Sob ordens dos oficiais, mulher foi torturada na frente de duas filhas na Chacina de Camaragibe

Marco Zero Conteúdo / 11/03/2024
Nesta foto, vemos um oficial da Polícia Militar de Pernambuco com as mãos cruzadas à frente de um chapéu de polícia e um smartphone sobre uma mesa. O oficial está usando um uniforme marrom com insígnias e emblemas. O chapéu de polícia, com detalhes dourados e um emblema central, está posicionado na frente do oficial, sobre uma superfície reflexiva escura. Ao lado do chapéu, há um smartphone preto. O fundo é escuro, com partes visíveis de palavras e emblemas que não são claramente legíveis.

Crédito: Arnaldo Sete/MZ Conteúdo

por Jorge Cavalcanti*

A denúncia do Ministério Público de Pernambuco (MPPE) aceita pela Justiça estadual, transformando em réus 12 policiais militares por suspeita de participação na Chacina de Camaragibe, sustenta que a atuação do grupo teria envolvido também o cometimento de outros crimes. Tortura psicológica e física de uma mulher e de um motorista de aplicativo, abandono de incapazes e uso de veículo sem placa e de armas sem registro são fatos citados por promotores.

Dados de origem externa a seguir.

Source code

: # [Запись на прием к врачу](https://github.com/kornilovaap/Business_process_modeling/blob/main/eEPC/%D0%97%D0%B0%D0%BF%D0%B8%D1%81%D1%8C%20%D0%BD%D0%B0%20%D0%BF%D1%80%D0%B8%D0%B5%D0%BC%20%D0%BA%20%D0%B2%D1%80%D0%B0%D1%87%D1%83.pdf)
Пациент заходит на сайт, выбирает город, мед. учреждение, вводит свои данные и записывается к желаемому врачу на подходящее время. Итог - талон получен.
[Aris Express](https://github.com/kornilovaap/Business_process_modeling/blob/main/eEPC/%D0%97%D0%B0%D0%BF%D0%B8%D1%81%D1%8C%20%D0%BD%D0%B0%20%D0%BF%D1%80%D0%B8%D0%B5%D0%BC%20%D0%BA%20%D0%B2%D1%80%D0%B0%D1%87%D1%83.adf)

A investigação traçou a linha do tempo da noite de 14 de setembro de 2023, quando o soldado Eduardo Roque e o cabo Rodolfo José da Silva foram baleados e mortos num tiroteio em Tabatinga, até a madrugada do dia seguinte, quando foram executados a tiros dois irmãos e uma irmã de Alex da Silva Barbosa, 33, o homem suspeito de ter matado os dois PMs horas antes.

Após o tiroteio, na presença e sob o comando de dois tenentes-coronéis, policiais se reuniram para acertar o planejamento das buscas a Alex e seus familiares, de acordo com o MPPE. O encontro teria ocorrido nas imediações do antigo prédio da Faculdade de Odontologia de Pernambuco (FOP), na avenida General Newton Cavalcanti, perto do 20º Batalhão.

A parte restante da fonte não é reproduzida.